If you receive an installment loan, you will borrow a set amount of money and make payments on that amount until you have paid it back in full, plus interest and fees. If you receive a line of credit, it works more like a credit card. The lender will determine a maximum amount that you can borrow and you have access to this money at any time, as long as you don’t exceed the pre-determined amount. You will likely have a monthly payment due to whomever lent you this line of credit. The payment will include the amount due plus any interest and fees owed to the lender.
How Much do Small Business Loans Cost?
Interest rates for small business loans are slightly higher than traditional loans because of the added risk the lender is taking. Companies can offset their risk by applying for a longer-term loan. Depending on each business owner’s situation, it’s likely you’ll be able to choose between a fixed or variable interest rate. A fixed interest rate means you are locked in and will pay that interest until the loan is paid off. A variable interest rate is flexible with the market value. Variable interest rates can make budgeting more difficult because sometimes you’re paying more and sometimes you’re paying less. Variable interest rates can save you money but are also riskier due to the fact that they could rise at any moment.

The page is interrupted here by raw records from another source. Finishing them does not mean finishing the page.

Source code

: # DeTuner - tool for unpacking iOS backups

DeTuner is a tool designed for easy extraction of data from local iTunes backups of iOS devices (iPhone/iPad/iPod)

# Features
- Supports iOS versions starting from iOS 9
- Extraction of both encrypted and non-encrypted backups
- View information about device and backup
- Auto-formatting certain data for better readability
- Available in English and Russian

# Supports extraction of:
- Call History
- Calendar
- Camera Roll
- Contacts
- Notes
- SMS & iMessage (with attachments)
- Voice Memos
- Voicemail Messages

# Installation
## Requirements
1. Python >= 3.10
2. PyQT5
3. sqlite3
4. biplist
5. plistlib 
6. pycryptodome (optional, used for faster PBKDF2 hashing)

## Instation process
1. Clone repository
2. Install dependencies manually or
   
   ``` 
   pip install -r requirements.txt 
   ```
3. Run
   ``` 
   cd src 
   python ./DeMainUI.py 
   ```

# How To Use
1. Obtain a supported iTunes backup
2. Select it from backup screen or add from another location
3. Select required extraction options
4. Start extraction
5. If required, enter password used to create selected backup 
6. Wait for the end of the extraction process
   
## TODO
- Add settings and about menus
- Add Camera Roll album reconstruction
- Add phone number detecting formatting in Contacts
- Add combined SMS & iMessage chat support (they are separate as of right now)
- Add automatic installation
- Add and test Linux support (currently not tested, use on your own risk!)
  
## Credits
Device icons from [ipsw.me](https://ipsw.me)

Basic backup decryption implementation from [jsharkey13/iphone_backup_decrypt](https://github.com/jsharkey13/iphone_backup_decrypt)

Having a detailed business plan can help you qualify for a lower interest rate. A solid business plan shows lenders you are prepared and will handle anything that may occur during the startup phase of your business, including financial problems. Some other factors that can influence your interest rate that you may not be able to control include your credit history, your businesses industry and the amount of time you have been in business. Small business loans are a good option for owners who don’t have a decent credit score, haven’t been in business for long and those who may be in a risky industry. Some industries are considered riskier than others, which can increase your interest rate. It’s not impossible to find a loan when you are in the beginning stages of opening your business, but your APR may be higher.
It’s hard to determine the average interest rate for small business loans because they’re highly dependent on the business owner’s credit score, business history, industry and how much they are borrowing. Once these factors are taken into account, annual percentage rates can range anywhere from 5.99% to 35%.
Typically, small business loans are also associated with a few types of fees.
- Borrower origination fee: This processing fee is charged upfront and can be a flat fee or a percentage of the loan amount.
- Underwriting fees: Fees that are collected by underwriters who review and verify all of the information you submit for the loan such as your financial statements, personal bank statements, credit reports and tax returns. The underwriting process also helps determine your interest rate.
- Wire transfer fee: This flat fee is charged to the borrower if they have selected to receive their money via wire transfers. This fee usually ranges from $10 to $20.
- Check fee: If a borrower makes a loan payment with a check there could be a fee associated. It’s usually a flat fee and around $10-$20.
- Unsuccessful payment fee: If you have autopayment and there are insufficient funds in your account when the payment is made, you may be charged a fee. These are usually flat fees and range from $15 to $35 per unsuccessful payment.
- Closing costs: Any other costs that are charged by a funder to process or service the loan such as a loan-packing fee, a commercial real estate appraisal or a business valuation.
Although costly, small business loans are a great option for startups and new business owners. They provide many benefits that include, reducing debt, unlimited funding potential, and pose a reduced risk to the business owner. Small business loans offer a growth opportunity for startup companies in many different industries.